▸ Your objective:
Nothing but the lines from the one with "Aesthetic Appeal: 9\\" through the end of the listing below should appear in your reply, each copied exactly.

▸ Record extracts:
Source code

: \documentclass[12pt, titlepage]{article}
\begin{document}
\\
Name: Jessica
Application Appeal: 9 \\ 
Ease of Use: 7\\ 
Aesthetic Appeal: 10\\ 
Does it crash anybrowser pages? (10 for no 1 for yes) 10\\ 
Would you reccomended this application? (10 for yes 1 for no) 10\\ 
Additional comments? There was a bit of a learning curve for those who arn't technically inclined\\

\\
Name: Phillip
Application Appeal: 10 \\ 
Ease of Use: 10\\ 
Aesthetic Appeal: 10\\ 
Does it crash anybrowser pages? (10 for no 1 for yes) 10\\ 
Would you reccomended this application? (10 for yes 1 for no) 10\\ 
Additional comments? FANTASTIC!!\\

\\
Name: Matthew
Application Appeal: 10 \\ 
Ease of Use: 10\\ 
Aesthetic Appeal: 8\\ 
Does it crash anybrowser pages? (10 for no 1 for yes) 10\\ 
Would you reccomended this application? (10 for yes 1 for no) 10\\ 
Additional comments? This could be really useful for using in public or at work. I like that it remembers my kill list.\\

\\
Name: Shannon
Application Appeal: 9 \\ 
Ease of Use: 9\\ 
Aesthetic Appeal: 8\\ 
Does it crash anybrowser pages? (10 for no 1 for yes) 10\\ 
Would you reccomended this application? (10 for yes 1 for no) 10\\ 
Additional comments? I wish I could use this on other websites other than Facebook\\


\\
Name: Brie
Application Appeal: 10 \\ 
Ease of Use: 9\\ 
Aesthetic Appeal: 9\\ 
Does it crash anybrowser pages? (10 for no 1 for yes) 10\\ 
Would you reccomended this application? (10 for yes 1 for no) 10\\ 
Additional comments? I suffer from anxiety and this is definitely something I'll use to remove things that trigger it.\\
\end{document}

▸ Reply:
Aesthetic Appeal: 9\\ 
Does it crash anybrowser pages? (10 for no 1 for yes) 10\\ 
Would you reccomended this application? (10 for yes 1 for no) 10\\ 
Additional comments? I suffer from anxiety and this is definitely something I'll use to remove things that trigger it.\\
\end{document}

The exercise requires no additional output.